We don't know the real reason for the sudden announcement surrounding the introduction of the new licensing rules.  We suspect a hidden agenda.  We may or may not be right.  But, one thing is for sure.  If there had been a hidden agenda of gradually subjecting popular alternative sites to a regime of licensing (which involves financial constraints and take-down notices), then the uproar from the blogging community has certaintly acted as a persuasive force in preventing the MDA from taking such steps in the future.  If anything, a concession has been forced in the form of a public statement that the licensing regime is not targeted at bloggers.  It is a minor victory.  But, a victory nevertheless. 

If there was no hidden agenda, the bare mimimum that has been achieved this week is that the blogging community has sent a clear message that we value our limited space and are not willing to give it up easily.  Some of my friends asked me about the point of participating in a 'blackout' (on 6 June 2013) and whether it was a futile and self-defeating exercise.  My take on it is that if websites went on an indefinite blackout until the licensing regime is withdrawn, the blackout action would have been futile and stupid.  What was done yesterday was, in my view, symbolic.  It helped to demonstrate the broad cross-section of support that exists for the freedom of online space.  It was not merely the socio-political bloggers that participated in the blackout. 

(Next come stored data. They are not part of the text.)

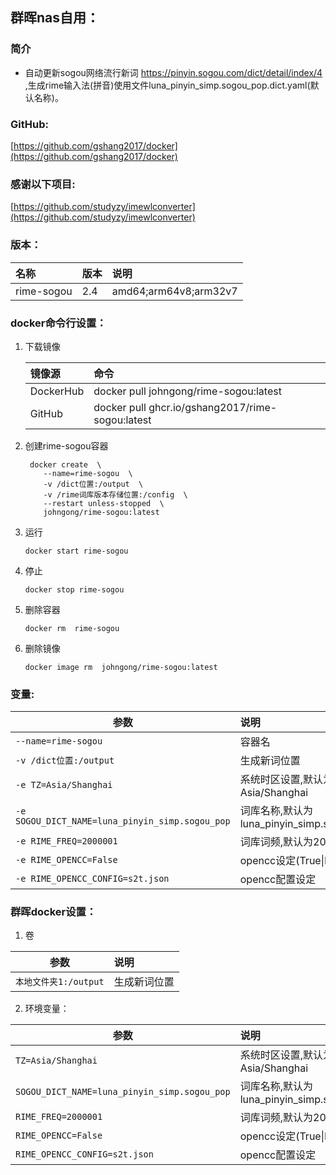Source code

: ## 群晖nas自用：

### 简介

* 自动更新sogou网络流行新词 <https://pinyin.sogou.com/dict/detail/index/4> ,生成rime输入法(拼音)使用文件luna_pinyin_simp.sogou_pop.dict.yaml(默认名称)。

### GitHub:

   [https://github.com/gshang2017/docker](https://github.com/gshang2017/docker)      

### 感谢以下项目:

[https://github.com/studyzy/imewlconverter](https://github.com/studyzy/imewlconverter)   

### 版本：

|名称|版本|说明|
|:-|:-|:-|
|rime-sogou|2.4|amd64;arm64v8;arm32v7|

### docker命令行设置：

1. 下载镜像

    |镜像源|命令|
    |:-|:-|
    |DockerHub|docker pull johngong/rime-sogou:latest|
    |GitHub|docker pull ghcr.io/gshang2017/rime-sogou:latest|

2. 创建rime-sogou容器

        docker create  \
           --name=rime-sogou  \
           -v /dict位置:/output  \
           -v /rime词库版本存储位置:/config  \
           --restart unless-stopped  \
           johngong/rime-sogou:latest

3. 运行

       docker start rime-sogou

4. 停止

       docker stop rime-sogou

5. 删除容器

       docker rm  rime-sogou

6. 删除镜像

       docker image rm  johngong/rime-sogou:latest

### 变量:

|参数|说明|
|-|:-|
| `--name=rime-sogou` |容器名|
| `-v /dict位置:/output` |生成新词位置|
| `-e TZ=Asia/Shanghai` |系统时区设置,默认为Asia/Shanghai|
| `-e SOGOU_DICT_NAME=luna_pinyin_simp.sogou_pop` |词库名称,默认为luna_pinyin_simp.sogou_pop|
| `-e RIME_FREQ=2000001` |词库词频,默认为2000001|
| `-e RIME_OPENCC=False` |opencc设定(True\|False)|
| `-e RIME_OPENCC_CONFIG=s2t.json` |opencc配置设定|

### 群晖docker设置：

1. 卷

|参数|说明|
|-|:-|
| `本地文件夹1:/output` |生成新词位置|

2. 环境变量：

|参数|说明|
|-|:-|
| `TZ=Asia/Shanghai` |系统时区设置,默认为Asia/Shanghai|
| `SOGOU_DICT_NAME=luna_pinyin_simp.sogou_pop` |词库名称,默认为luna_pinyin_simp.sogou_pop|
| `RIME_FREQ=2000001` |词库词频,默认为2000001|
| `RIME_OPENCC=False` |opencc设定(True\|False)|
| `RIME_OPENCC_CONFIG=s2t.json` |opencc配置设定|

Tomorrow, it is time to turn up at Hong Lim Park.  I am going down to show support.  I don't think that the task at hand is merely about reversing the licensing regime.  The current regulations as framed and as explained (defensively) appear unlikely to prevent online discourse and debate.  There are two broad tasks that we as a nation need to focus upon:

1.  Firstly, we have to recognise that the Broadcasting Act enacted by Parliament grants to the MDA too broad a power to institute a licensing regime with any restrictive conditions of licensing whatsoever and all of this can be done without any need for Parliamentary debate.  Just as MDA has introduced the current licensing regime, the MDA can replace it and introduce another licensing regime with entirely different conditions.  The Broadcasting Act has given too much discretionary power to the MDA and discretionary power with improper or no legal contraints is always a dangerous tool in the hands of those that might be bent on abusing that power.  To prevent such future abuse the Broadcasting Act must be amended to take away the general power of the MDA to set licensing conditions in a discretionary fashion. 

2.  Secondly, the traditional print media in Singapore has to be freed up.  The Newspapers and Printing Presses Act has to be either amended or repealed.  The key control mechanisms in this Act that prevent our mainstream media from acting in an independant fashion must be removed.  I have previously blogged about the legal structures that limit the press:
Minister Yacoob Ibrahim spoke about creating a parity of mainstream media and the online media.  Rather than taking the regressive step of introducing controls upon the online media to bring it on par with our MSM, we should take the progressive step of removing the controls on our traditional media.

Anyone interested in understanding the mechanics of legal control in relation to the press should read this book by Francis Seow entitled "Media Enthralled" 

In my reading of the current political situation I would not approach it with a sense of doom and gloom.  I believe that the political awakening of our citizens that has been going on over the last few years will be met and matched by a gradual political rehabilitation of our politicians.  As a country we have every reason to be optimistic since citizens are beginning to show a willingness to stand up for issues that affect the broader community instead of pursuing their own selfish goals.  The juggernaut of the popular desire for greater freedom has started moving.  Nothing can stop it now.  Singapore in 2013 is very different from the Singapore of the 1960s or the 1980s.

We take our pledge seriously and believe in it entirely.  We will strive towards a "democratic society based on justice and equality."